■ **TRY IT**: Records follow. Copy every line with "sagemath".

[DATA FOR ANALYSIS]

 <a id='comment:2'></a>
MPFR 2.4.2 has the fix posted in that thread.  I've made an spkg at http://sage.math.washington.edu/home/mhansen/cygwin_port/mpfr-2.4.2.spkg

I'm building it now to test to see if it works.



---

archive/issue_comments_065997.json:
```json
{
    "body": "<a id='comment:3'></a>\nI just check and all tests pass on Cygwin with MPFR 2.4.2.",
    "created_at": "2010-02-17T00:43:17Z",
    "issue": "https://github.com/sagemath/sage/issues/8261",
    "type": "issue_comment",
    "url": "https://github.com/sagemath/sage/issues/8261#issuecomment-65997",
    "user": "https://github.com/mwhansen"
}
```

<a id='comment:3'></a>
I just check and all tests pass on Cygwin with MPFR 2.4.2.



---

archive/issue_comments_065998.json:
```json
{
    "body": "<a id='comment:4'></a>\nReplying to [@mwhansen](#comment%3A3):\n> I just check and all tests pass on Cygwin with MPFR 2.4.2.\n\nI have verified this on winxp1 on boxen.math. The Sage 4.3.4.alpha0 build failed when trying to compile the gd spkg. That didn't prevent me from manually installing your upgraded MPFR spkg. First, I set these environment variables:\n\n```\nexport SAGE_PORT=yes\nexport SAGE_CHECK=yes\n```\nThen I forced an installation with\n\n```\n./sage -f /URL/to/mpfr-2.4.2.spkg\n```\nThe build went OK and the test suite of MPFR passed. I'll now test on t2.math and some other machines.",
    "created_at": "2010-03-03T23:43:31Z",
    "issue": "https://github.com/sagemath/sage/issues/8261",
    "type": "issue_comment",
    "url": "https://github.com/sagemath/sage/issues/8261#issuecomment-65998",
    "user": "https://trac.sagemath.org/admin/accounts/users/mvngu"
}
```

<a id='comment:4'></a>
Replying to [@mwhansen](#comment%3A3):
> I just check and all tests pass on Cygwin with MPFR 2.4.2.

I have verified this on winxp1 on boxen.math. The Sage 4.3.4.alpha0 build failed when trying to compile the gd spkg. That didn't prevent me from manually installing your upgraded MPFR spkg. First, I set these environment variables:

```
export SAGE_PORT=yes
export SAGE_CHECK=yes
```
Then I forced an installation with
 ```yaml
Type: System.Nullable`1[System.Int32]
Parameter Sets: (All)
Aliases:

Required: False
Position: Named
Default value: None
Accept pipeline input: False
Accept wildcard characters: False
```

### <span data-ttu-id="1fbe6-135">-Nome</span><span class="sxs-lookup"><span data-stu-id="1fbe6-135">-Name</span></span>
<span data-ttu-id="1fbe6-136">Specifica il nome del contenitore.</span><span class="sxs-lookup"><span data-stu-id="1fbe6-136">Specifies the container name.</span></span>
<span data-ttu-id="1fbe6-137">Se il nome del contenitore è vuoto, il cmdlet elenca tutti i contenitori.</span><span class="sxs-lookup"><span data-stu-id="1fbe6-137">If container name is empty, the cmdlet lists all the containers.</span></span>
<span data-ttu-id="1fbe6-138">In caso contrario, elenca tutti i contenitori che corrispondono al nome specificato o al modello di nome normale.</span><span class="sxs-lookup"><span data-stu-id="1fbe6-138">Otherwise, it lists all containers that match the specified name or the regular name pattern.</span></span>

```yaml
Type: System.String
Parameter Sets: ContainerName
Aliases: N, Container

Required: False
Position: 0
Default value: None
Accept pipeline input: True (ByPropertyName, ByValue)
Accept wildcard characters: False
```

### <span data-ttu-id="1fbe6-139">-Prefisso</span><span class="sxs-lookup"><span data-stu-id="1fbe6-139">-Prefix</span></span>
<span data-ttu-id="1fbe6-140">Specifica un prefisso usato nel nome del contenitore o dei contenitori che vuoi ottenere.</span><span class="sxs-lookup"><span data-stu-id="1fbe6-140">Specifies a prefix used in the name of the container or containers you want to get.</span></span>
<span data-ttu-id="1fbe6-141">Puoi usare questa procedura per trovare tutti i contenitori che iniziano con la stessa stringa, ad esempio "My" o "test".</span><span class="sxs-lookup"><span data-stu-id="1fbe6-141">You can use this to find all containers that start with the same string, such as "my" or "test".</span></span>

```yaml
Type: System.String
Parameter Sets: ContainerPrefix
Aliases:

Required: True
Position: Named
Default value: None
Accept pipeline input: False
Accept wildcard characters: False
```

[/DATA FOR ANALYSIS]

■ **SOLUTION TO THIS PROBLEM**:
    "issue": "https://github.com/sagemath/sage/issues/8261",
    "url": "https://github.com/sagemath/sage/issues/8261#issuecomment-65997",
    "issue": "https://github.com/sagemath/sage/issues/8261",
    "url": "https://github.com/sagemath/sage/issues/8261#issuecomment-65998",
    "user": "https://trac.sagemath.org/admin/accounts/users/mvngu"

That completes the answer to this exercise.